Oxygen does not exist without life form. Every free oxygen molecule that exists in the atmosphere was breathed out by an ancient life form, which uses the photo synthesize or other energy driven process to extract the oxygen either from carbon dioxide, or from water. So each and every oxygen molecule is associated with some alive or dead biomass on earth, or with some carbon scattered in the soil which originally came from biomass, or with buried fossil fuels. So let's do some calculation.

The entire atmosphere of the earth, if condensed into a layer of uniform pressure of one standard atmospheric pressure, 101325 pascal, then it will be a layer of 26200 feet (8000 meters) thick.

Oxygen is 20% of the atmosphere, in volume.
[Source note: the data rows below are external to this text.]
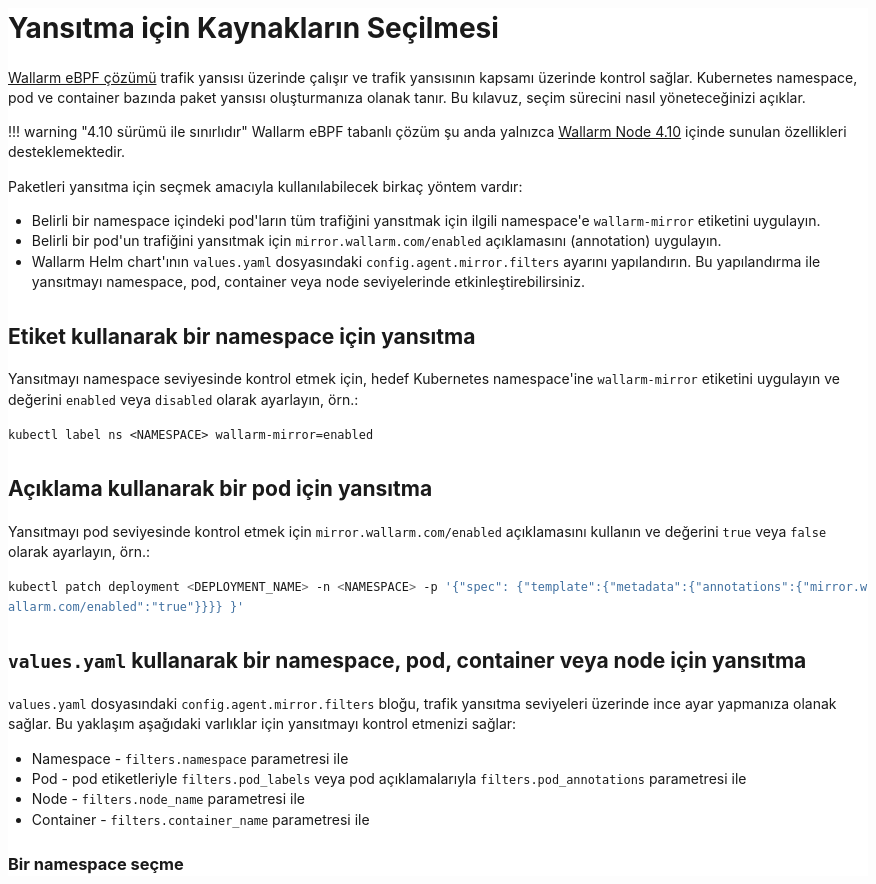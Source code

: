 # Yansıtma için Kaynakların Seçilmesi

[Wallarm eBPF çözümü](deployment.md) trafik yansısı üzerinde çalışır ve trafik yansısının kapsamı üzerinde kontrol sağlar. Kubernetes namespace, pod ve container bazında paket yansısı oluşturmanıza olanak tanır. Bu kılavuz, seçim sürecini nasıl yöneteceğinizi açıklar.

!!! warning "4.10 sürümü ile sınırlıdır"
    Wallarm eBPF tabanlı çözüm şu anda yalnızca [Wallarm Node 4.10](/4.10/installation/oob/ebpf/deployment/) içinde sunulan özellikleri desteklemektedir.

Paketleri yansıtma için seçmek amacıyla kullanılabilecek birkaç yöntem vardır:

* Belirli bir namespace içindeki pod'ların tüm trafiğini yansıtmak için ilgili namespace'e `wallarm-mirror` etiketini uygulayın.
* Belirli bir pod'un trafiğini yansıtmak için `mirror.wallarm.com/enabled` açıklamasını (annotation) uygulayın.
* Wallarm Helm chart'ının `values.yaml` dosyasındaki `config.agent.mirror.filters` ayarını yapılandırın. Bu yapılandırma ile yansıtmayı namespace, pod, container veya node seviyelerinde etkinleştirebilirsiniz.

## Etiket kullanarak bir namespace için yansıtma

Yansıtmayı namespace seviyesinde kontrol etmek için, hedef Kubernetes namespace'ine `wallarm-mirror` etiketini uygulayın ve değerini `enabled` veya `disabled` olarak ayarlayın, örn.:

```
kubectl label ns <NAMESPACE> wallarm-mirror=enabled
```

## Açıklama kullanarak bir pod için yansıtma

Yansıtmayı pod seviyesinde kontrol etmek için `mirror.wallarm.com/enabled` açıklamasını kullanın ve değerini `true` veya `false` olarak ayarlayın, örn.:

```bash
kubectl patch deployment <DEPLOYMENT_NAME> -n <NAMESPACE> -p '{"spec": {"template":{"metadata":{"annotations":{"mirror.wallarm.com/enabled":"true"}}}} }'
```

## `values.yaml` kullanarak bir namespace, pod, container veya node için yansıtma

`values.yaml` dosyasındaki `config.agent.mirror.filters` bloğu, trafik yansıtma seviyeleri üzerinde ince ayar yapmanıza olanak sağlar. Bu yaklaşım aşağıdaki varlıklar için yansıtmayı kontrol etmenizi sağlar:

* Namespace - `filters.namespace` parametresi ile
* Pod - pod etiketleriyle `filters.pod_labels` veya pod açıklamalarıyla `filters.pod_annotations` parametresi ile
* Node - `filters.node_name` parametresi ile
* Container - `filters.container_name` parametresi ile

### Bir namespace seçme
So the atmospheric oxygen can be condensed into a uniform layer of 5240 feet deep on the earth surface. That gives us an idea of the quantity.

Natural gas is mostly methane molecules, which contains one carbon and four hydrogen atoms. When one carbon atom is extracted from CO2 (carbon dioxide), two oxygen atoms are released. When four hydrogen atoms are extracted from water molecules, H2O, two oxygen atoms are released. So one methane molecule is associated with four oxygen atom, or two oxygen molecules. That's a 1:2 ratio.

Thus, if the earth's 5240 feet thick layer of oxygen is completely associated with buried natural gas, and there is no other biomass or fossil fuel. That will give us a uniform layer of 5240/2=2620 feet of buried natural gas. That's the absolute theoretical maximum, assuming there is no live organs, no scattered biomass and no other fossil fuels, just buried natural gas only.

But we know the distribution of biomass and fossil fuels are not uniform. The ocean is four times as active as the land area as a biomass circle. Consider 29% of the earth surface is land and 79% is ocean, the  layer of biomass on land is only 32% (100%/(29%+4*71%) = 32%) of the global average. That's equivalent to a layer of 838 feet deep, if all the land biomass is converted to underground natural gas reserve.

But not all biomass is converted to natural gas! Some of them are living organisms: animals, plants, insects, germs, etc. Some of them are scattered biomass int he soil. Only a small portion is converted to fossil fuel.

Based on best available scientific estimates, vast majority of biomass either exists in live organisms, or in organic material scattered in soil. Only a small portion, less than 10%, forms ancient fossil fuels. So that cuts possible fossil fuel down to the equivalence of a 84 feet deep natural gas layer.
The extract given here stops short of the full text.